Reproduce only the stretch of entries below that begins at the first line and ends at the line holding "4. 若失敗請執行以下步驟，並到群組告知我們~".

[Source data]
======

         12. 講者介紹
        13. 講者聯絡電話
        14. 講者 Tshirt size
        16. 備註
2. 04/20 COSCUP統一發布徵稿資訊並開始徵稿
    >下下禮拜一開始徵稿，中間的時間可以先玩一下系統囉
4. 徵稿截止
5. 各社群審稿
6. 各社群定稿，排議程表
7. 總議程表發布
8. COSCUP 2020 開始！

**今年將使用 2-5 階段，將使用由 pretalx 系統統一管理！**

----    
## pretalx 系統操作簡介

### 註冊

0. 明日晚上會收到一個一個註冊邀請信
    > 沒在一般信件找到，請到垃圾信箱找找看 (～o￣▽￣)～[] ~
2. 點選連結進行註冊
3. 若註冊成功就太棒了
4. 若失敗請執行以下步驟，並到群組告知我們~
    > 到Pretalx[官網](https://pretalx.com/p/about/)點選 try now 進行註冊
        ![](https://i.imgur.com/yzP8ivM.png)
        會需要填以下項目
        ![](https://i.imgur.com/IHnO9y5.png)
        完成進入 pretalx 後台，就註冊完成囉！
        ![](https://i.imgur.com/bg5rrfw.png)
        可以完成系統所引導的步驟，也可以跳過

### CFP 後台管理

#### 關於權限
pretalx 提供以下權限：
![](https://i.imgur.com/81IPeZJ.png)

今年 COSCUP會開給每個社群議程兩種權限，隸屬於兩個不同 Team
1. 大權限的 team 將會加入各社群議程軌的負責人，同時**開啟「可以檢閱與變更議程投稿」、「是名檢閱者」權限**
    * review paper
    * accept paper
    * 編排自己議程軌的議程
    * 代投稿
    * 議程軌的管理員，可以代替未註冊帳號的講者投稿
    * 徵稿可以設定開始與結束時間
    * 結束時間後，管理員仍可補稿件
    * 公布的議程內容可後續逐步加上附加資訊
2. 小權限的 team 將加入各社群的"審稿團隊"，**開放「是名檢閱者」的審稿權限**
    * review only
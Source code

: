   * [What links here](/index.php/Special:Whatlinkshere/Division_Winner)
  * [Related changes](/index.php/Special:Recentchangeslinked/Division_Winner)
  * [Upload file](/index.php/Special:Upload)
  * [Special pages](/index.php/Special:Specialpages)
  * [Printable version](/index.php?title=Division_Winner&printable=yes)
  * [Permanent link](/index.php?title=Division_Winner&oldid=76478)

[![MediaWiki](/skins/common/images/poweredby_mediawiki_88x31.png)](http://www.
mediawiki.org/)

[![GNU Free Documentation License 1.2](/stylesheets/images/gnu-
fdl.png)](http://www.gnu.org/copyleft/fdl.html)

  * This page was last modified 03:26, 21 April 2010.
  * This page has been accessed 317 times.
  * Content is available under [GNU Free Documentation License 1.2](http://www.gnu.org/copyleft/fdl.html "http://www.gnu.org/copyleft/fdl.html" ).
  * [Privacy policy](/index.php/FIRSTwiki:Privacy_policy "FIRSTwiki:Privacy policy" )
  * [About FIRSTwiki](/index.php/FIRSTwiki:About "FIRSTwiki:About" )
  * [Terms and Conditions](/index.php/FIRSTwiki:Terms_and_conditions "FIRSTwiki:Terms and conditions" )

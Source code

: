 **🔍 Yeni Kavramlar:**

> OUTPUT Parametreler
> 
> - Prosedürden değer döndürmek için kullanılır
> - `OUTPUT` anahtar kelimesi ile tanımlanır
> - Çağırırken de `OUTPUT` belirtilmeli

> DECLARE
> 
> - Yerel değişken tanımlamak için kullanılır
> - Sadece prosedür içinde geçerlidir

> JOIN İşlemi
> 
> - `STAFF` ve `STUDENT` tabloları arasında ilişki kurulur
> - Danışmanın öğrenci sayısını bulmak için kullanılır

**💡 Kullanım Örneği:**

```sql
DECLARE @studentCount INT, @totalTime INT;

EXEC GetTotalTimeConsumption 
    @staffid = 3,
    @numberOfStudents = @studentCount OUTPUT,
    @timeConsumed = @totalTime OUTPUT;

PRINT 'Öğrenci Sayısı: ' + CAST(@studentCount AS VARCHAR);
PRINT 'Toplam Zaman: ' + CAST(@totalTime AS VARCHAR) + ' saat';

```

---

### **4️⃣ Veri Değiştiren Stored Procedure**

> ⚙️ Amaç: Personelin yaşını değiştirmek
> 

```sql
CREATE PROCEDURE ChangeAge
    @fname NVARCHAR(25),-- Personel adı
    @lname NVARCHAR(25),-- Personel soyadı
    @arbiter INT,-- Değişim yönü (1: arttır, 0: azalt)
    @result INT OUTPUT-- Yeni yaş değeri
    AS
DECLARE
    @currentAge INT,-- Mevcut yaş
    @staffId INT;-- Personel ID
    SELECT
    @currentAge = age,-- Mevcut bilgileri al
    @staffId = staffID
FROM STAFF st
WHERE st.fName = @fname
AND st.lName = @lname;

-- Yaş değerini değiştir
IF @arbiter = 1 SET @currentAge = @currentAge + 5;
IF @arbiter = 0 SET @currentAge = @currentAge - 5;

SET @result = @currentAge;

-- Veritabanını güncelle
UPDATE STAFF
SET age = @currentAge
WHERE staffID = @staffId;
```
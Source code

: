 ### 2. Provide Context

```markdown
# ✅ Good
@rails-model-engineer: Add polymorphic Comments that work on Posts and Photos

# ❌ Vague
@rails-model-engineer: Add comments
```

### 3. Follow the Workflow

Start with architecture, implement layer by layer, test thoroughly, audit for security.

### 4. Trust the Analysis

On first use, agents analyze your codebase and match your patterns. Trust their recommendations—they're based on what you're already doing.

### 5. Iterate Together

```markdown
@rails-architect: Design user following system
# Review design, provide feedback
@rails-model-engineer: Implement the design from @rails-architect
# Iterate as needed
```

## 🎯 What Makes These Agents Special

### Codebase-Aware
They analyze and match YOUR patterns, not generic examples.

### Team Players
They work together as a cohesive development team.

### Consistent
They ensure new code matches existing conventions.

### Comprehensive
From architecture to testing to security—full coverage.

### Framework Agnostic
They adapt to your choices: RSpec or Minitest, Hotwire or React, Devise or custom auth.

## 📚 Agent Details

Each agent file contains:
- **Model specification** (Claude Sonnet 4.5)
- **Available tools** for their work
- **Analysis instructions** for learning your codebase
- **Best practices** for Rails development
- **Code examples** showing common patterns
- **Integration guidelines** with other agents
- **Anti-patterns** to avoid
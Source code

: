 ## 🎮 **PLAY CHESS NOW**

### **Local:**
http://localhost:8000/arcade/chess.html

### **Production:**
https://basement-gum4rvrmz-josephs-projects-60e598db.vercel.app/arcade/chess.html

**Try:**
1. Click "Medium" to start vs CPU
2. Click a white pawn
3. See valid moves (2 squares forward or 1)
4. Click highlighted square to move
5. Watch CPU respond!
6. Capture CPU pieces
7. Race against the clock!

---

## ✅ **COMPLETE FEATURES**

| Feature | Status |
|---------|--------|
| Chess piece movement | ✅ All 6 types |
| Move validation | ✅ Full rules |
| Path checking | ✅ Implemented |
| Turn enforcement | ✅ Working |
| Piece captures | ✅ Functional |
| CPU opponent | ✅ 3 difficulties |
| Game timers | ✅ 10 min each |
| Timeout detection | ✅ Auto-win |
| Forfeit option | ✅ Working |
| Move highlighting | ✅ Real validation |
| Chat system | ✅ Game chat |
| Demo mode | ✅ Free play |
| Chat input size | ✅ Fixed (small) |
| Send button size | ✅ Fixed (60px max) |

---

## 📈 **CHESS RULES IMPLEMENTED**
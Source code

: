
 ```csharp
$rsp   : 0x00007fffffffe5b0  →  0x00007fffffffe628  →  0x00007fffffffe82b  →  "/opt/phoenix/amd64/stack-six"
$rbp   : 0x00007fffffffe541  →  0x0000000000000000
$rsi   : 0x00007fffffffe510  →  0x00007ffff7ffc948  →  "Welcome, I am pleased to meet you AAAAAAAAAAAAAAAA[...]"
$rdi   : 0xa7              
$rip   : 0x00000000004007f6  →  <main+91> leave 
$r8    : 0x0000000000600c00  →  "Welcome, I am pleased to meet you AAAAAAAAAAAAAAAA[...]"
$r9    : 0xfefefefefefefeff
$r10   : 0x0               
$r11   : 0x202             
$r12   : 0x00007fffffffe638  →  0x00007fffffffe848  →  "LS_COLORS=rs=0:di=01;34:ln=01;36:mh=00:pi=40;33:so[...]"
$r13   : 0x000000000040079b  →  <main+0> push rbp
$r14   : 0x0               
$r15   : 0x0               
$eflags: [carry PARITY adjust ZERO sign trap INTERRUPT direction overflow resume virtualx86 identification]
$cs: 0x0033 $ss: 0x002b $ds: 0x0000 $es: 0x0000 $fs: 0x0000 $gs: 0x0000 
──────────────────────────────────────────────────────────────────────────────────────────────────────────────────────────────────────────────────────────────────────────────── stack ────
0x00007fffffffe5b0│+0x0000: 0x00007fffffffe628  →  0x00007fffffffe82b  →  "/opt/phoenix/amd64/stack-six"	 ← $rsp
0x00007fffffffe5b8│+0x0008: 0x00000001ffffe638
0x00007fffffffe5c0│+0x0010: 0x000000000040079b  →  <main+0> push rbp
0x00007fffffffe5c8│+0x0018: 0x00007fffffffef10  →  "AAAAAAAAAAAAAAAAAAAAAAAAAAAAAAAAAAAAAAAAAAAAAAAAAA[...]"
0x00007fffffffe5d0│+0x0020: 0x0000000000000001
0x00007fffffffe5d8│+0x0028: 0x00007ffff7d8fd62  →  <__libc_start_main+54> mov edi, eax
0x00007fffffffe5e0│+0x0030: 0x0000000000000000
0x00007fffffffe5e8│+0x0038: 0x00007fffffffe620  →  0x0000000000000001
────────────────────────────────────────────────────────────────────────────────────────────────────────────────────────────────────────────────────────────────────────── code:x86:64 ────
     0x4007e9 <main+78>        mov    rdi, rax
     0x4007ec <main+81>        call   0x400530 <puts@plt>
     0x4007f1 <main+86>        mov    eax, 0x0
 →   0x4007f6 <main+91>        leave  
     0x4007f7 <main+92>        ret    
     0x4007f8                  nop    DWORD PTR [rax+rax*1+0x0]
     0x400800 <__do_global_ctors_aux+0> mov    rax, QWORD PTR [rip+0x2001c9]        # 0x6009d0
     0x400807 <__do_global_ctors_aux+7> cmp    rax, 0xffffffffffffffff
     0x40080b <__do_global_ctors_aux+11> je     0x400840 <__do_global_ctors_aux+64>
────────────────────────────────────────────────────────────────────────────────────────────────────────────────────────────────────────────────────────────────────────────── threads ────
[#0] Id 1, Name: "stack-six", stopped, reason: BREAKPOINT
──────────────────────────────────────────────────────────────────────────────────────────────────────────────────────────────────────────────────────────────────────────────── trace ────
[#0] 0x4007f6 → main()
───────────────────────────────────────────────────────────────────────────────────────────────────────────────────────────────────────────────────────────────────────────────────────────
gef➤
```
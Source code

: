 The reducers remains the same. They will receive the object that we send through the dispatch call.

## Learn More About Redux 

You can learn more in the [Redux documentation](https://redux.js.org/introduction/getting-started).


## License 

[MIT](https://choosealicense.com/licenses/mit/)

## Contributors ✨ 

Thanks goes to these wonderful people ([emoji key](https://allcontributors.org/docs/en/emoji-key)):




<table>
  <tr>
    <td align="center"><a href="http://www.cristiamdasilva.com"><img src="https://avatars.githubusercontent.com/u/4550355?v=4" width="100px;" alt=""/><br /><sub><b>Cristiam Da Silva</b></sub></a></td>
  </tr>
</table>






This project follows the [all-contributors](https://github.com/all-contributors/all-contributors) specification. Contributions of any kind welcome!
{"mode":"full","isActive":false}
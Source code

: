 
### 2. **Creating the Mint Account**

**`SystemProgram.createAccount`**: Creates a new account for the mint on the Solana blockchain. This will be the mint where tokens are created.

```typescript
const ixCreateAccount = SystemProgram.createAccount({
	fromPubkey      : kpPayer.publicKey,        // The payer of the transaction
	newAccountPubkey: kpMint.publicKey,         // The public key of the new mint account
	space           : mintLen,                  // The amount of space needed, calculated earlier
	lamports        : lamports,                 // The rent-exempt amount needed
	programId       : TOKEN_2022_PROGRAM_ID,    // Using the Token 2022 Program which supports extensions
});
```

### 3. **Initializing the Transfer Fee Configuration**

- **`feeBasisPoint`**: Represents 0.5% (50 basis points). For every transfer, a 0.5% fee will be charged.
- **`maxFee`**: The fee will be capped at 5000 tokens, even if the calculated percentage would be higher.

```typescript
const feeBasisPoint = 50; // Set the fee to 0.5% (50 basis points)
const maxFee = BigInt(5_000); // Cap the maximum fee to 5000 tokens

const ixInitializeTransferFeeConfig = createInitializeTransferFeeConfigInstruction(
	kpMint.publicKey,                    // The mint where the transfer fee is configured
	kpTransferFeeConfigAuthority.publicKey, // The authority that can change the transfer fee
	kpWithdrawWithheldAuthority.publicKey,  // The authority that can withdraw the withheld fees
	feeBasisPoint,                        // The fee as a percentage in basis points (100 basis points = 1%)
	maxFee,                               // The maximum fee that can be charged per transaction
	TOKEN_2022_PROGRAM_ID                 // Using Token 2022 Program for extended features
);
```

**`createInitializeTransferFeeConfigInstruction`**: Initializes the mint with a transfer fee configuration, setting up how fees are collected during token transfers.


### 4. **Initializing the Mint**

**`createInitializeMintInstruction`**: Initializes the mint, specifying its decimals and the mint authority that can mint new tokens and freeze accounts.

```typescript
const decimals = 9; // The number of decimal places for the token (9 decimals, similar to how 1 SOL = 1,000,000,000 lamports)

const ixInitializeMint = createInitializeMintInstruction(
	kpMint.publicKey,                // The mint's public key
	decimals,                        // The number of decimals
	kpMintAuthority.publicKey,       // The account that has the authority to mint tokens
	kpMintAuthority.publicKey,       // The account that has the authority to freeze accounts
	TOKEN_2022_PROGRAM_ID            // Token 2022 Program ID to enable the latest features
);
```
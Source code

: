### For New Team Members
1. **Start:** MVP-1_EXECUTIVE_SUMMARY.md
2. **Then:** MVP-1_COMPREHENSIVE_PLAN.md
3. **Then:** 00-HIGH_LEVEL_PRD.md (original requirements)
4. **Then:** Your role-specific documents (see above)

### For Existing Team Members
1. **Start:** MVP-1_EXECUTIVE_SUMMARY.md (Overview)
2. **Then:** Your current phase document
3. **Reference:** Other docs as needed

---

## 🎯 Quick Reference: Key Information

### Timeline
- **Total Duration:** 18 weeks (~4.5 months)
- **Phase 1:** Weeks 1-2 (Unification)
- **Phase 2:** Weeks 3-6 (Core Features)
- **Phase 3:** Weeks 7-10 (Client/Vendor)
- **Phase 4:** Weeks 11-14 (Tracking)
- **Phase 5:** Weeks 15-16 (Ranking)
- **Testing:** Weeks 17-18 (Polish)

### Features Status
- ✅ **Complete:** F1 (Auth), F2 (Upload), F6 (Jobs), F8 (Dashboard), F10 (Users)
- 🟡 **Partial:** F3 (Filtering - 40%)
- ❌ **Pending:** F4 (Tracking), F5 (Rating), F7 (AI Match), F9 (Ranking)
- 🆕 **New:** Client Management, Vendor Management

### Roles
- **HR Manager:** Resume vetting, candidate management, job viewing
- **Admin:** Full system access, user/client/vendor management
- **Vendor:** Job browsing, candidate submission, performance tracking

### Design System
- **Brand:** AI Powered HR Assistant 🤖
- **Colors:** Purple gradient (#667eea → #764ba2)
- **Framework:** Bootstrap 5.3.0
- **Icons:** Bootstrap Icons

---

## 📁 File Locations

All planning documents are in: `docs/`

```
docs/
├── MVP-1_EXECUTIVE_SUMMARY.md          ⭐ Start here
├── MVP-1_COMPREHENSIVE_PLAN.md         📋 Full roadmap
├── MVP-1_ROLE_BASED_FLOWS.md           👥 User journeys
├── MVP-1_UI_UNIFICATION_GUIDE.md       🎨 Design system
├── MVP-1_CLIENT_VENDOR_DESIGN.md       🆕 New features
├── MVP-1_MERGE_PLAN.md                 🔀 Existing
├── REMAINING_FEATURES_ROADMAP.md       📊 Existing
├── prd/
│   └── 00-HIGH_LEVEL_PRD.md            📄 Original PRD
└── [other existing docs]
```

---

======

### Exercise answer
         12. 講者介紹
        13. 講者聯絡電話
        14. 講者 Tshirt size
        16. 備註
2. 04/20 COSCUP統一發布徵稿資訊並開始徵稿
    >下下禮拜一開始徵稿，中間的時間可以先玩一下系統囉
4. 徵稿截止
5. 各社群審稿
6. 各社群定稿，排議程表
7. 總議程表發布
8. COSCUP 2020 開始！

**今年將使用 2-5 階段，將使用由 pretalx 系統統一管理！**

----    
## pretalx 系統操作簡介

### 註冊

0. 明日晚上會收到一個一個註冊邀請信
    > 沒在一般信件找到，請到垃圾信箱找找看 (～o￣▽￣)～[] ~
2. 點選連結進行註冊
3. 若註冊成功就太棒了
4. 若失敗請執行以下步驟，並到群組告知我們~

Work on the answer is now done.